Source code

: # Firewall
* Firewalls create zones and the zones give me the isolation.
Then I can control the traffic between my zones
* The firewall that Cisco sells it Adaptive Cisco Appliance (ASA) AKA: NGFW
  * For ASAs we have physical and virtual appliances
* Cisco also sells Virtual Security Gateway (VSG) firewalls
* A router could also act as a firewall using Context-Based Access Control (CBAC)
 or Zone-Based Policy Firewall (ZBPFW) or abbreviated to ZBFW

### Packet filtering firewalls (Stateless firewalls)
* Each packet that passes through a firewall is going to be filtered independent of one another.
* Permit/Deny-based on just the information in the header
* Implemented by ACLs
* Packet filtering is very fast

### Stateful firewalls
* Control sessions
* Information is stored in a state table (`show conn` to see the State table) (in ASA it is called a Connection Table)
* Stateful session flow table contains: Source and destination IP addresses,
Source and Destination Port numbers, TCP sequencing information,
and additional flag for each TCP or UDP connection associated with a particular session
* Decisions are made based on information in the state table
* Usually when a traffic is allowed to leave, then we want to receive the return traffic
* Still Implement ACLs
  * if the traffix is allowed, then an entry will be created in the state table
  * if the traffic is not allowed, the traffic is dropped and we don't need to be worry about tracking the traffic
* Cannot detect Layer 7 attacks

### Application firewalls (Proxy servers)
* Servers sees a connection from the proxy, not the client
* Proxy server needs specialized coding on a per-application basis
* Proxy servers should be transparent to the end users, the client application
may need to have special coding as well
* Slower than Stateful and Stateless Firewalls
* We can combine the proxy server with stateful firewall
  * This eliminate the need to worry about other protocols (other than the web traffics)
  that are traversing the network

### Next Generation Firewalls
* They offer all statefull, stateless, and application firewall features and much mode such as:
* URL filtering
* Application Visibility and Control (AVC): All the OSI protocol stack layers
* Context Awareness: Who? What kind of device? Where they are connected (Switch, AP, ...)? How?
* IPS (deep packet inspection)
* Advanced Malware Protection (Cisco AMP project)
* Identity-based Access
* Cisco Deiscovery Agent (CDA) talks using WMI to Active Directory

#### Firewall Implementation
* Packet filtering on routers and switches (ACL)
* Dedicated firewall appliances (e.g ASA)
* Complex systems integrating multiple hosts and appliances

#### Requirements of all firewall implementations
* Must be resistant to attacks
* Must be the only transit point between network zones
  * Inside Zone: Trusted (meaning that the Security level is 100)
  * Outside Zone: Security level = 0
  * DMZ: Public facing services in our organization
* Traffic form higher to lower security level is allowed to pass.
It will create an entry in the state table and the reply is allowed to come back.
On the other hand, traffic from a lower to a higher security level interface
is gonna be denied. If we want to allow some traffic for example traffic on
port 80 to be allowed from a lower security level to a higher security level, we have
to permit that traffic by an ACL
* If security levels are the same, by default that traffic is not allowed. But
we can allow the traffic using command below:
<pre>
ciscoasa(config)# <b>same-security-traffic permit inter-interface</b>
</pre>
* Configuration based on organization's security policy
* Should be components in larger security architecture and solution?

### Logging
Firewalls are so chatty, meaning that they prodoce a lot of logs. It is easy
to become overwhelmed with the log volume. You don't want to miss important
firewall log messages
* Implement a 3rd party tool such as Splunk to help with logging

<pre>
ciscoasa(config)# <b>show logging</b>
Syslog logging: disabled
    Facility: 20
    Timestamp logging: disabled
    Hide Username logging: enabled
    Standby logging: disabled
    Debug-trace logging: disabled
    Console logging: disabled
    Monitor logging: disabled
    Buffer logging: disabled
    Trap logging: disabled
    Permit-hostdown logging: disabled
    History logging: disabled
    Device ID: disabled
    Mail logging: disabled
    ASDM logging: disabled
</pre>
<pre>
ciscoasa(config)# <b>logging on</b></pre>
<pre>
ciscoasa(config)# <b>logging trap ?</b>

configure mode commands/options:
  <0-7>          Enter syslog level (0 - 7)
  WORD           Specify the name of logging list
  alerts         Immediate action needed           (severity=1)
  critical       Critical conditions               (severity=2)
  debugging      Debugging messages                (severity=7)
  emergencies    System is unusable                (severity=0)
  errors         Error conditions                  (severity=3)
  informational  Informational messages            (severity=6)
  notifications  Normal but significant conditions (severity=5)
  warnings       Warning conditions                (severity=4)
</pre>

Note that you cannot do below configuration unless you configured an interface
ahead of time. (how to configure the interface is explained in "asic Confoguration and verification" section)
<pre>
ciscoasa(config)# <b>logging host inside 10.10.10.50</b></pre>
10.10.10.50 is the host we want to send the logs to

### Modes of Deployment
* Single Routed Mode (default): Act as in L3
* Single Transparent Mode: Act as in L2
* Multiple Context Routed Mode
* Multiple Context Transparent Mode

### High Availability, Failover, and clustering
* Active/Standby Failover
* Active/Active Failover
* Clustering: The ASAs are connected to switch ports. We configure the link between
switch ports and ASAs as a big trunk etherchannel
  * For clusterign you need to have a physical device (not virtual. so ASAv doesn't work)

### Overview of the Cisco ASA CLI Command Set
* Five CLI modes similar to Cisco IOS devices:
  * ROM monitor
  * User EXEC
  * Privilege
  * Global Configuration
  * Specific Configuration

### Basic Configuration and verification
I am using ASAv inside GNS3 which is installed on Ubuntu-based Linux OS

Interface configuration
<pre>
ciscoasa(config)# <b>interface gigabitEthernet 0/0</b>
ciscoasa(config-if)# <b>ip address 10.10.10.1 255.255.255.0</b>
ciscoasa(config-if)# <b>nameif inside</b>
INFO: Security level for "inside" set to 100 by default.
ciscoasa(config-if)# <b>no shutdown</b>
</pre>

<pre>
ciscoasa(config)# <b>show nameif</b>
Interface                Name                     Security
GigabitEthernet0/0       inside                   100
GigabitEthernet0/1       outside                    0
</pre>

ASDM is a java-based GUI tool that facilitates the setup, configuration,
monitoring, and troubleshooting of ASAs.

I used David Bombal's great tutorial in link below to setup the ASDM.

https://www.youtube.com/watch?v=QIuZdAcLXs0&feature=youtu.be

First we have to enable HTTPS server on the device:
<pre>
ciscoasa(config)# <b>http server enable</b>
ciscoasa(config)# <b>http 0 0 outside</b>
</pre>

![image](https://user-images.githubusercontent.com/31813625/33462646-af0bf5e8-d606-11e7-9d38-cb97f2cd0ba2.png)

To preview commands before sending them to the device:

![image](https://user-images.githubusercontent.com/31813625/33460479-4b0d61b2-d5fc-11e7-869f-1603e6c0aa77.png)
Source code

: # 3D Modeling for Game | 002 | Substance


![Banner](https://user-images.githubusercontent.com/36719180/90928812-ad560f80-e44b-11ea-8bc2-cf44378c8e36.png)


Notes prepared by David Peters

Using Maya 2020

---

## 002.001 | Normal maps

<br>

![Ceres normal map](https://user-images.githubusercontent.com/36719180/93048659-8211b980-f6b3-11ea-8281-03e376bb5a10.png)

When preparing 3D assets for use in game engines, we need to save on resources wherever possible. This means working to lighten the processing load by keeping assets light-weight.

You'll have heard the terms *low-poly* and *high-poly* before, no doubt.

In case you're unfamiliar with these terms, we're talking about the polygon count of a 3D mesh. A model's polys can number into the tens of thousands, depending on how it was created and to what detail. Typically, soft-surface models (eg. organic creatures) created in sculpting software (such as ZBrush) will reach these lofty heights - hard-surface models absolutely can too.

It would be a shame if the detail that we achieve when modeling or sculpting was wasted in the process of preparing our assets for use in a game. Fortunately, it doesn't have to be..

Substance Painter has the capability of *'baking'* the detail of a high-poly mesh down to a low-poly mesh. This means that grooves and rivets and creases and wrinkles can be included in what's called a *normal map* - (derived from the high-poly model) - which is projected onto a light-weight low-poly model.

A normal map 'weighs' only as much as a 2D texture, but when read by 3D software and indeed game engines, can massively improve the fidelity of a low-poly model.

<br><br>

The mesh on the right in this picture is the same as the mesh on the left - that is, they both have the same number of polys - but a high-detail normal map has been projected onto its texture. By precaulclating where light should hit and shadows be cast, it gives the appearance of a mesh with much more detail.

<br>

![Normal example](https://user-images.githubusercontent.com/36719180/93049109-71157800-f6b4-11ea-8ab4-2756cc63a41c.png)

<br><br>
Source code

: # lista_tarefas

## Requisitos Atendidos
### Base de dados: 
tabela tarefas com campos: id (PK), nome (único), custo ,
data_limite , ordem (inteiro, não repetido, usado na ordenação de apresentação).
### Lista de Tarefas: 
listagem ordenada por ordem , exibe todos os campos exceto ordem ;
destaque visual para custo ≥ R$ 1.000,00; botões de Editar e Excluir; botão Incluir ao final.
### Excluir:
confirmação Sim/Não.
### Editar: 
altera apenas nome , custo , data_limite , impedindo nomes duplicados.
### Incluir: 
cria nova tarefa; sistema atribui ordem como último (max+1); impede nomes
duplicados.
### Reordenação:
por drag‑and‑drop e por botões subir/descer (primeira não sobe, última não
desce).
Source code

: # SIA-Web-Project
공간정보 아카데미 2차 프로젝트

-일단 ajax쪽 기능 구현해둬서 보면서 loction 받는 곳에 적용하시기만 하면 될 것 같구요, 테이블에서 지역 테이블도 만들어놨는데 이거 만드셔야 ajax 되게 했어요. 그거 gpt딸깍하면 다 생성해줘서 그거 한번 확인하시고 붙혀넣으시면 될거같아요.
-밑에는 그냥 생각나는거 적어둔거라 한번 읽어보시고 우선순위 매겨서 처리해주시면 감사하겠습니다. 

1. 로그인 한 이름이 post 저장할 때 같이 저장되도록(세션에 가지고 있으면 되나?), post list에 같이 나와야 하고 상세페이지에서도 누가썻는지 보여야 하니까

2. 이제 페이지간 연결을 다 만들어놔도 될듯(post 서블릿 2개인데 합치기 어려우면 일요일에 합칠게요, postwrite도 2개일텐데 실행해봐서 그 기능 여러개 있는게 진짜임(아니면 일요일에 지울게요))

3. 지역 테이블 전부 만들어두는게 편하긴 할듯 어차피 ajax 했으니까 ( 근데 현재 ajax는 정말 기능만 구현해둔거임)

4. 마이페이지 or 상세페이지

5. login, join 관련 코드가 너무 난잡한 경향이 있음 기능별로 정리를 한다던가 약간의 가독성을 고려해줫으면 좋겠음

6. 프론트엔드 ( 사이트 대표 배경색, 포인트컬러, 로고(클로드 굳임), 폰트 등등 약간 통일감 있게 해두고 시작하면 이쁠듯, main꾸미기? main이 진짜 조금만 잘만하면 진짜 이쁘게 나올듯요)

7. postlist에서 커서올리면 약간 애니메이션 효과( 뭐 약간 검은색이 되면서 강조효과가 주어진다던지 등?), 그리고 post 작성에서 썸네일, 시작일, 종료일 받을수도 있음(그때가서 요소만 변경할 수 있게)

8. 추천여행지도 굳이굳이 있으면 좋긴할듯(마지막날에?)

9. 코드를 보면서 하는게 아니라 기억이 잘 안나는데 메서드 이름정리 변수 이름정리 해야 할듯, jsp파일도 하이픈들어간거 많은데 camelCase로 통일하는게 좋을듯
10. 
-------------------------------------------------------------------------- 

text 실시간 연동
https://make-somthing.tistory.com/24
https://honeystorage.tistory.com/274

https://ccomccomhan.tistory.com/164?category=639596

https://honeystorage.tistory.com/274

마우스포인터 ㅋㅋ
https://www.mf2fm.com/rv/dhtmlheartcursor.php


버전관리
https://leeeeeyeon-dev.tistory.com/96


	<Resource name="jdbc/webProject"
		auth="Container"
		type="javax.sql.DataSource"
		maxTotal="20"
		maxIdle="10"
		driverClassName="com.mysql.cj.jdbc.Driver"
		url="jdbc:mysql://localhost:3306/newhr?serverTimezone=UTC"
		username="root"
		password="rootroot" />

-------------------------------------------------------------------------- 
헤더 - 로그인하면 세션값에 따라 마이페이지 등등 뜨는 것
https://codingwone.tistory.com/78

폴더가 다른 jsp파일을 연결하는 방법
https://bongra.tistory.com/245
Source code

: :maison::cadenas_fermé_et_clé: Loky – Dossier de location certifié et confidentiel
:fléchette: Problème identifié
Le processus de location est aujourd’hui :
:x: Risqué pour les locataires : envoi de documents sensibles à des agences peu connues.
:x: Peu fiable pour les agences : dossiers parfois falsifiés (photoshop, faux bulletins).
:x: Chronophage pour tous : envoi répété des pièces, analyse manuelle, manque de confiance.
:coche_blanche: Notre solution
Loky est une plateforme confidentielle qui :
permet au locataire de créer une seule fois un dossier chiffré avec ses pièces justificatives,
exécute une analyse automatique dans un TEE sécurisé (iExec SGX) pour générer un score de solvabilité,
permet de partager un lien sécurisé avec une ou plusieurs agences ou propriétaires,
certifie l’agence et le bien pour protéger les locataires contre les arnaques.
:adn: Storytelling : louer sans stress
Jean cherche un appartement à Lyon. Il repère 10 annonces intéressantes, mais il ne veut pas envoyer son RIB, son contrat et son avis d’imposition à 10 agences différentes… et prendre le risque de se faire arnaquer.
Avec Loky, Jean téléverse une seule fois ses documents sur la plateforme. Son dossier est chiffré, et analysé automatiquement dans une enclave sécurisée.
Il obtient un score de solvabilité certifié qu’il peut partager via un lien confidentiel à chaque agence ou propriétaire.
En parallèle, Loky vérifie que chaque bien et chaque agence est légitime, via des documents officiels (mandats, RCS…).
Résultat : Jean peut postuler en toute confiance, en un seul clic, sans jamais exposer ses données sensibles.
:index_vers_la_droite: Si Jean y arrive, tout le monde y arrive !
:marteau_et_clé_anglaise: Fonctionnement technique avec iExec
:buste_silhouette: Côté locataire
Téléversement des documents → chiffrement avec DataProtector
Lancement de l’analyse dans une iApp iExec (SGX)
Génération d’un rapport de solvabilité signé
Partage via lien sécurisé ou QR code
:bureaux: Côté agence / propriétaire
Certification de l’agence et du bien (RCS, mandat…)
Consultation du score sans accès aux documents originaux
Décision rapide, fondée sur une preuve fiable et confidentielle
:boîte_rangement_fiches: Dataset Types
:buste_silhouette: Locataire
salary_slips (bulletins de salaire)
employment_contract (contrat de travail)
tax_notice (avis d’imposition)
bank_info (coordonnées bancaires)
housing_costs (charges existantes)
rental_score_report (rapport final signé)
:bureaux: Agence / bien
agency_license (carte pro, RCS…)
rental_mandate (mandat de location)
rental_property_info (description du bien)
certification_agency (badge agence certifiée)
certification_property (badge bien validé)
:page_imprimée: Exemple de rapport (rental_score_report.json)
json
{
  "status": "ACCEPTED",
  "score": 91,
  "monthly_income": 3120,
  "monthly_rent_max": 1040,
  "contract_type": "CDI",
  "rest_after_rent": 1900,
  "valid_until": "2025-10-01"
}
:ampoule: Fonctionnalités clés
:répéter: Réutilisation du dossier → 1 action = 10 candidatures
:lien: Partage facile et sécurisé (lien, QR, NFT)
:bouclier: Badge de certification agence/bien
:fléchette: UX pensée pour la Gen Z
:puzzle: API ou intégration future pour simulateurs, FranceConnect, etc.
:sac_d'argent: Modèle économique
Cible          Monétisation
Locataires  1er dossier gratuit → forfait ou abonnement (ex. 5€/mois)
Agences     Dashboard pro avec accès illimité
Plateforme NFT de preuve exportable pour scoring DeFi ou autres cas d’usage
+ + + +
WORK INSTRUCTION |
Please return the span of lines above that opens with the one containing "agency_license (carte pro, RCS…)" and closes with the final line, both included, exactly as written and nothing more.

EXERCISE ANSWER |
agency_license (carte pro, RCS…)
rental_mandate (mandat de location)
rental_property_info (description du bien)
certification_agency (badge agence certifiée)
certification_property (badge bien validé)
:page_imprimée: Exemple de rapport (rental_score_report.json)
json
{
  "status": "ACCEPTED",
  "score": 91,
  "monthly_income": 3120,
  "monthly_rent_max": 1040,
  "contract_type": "CDI",
  "rest_after_rent": 1900,
  "valid_until": "2025-10-01"
}
:ampoule: Fonctionnalités clés
:répéter: Réutilisation du dossier → 1 action = 10 candidatures
:lien: Partage facile et sécurisé (lien, QR, NFT)
:bouclier: Badge de certification agence/bien
:fléchette: UX pensée pour la Gen Z
:puzzle: API ou intégration future pour simulateurs, FranceConnect, etc.
:sac_d'argent: Modèle économique
Cible          Monétisation
Locataires  1er dossier gratuit → forfait ou abonnement (ex. 5€/mois)
Agences     Dashboard pro avec accès illimité
Plateforme NFT de preuve exportable pour scoring DeFi ou autres cas d’usage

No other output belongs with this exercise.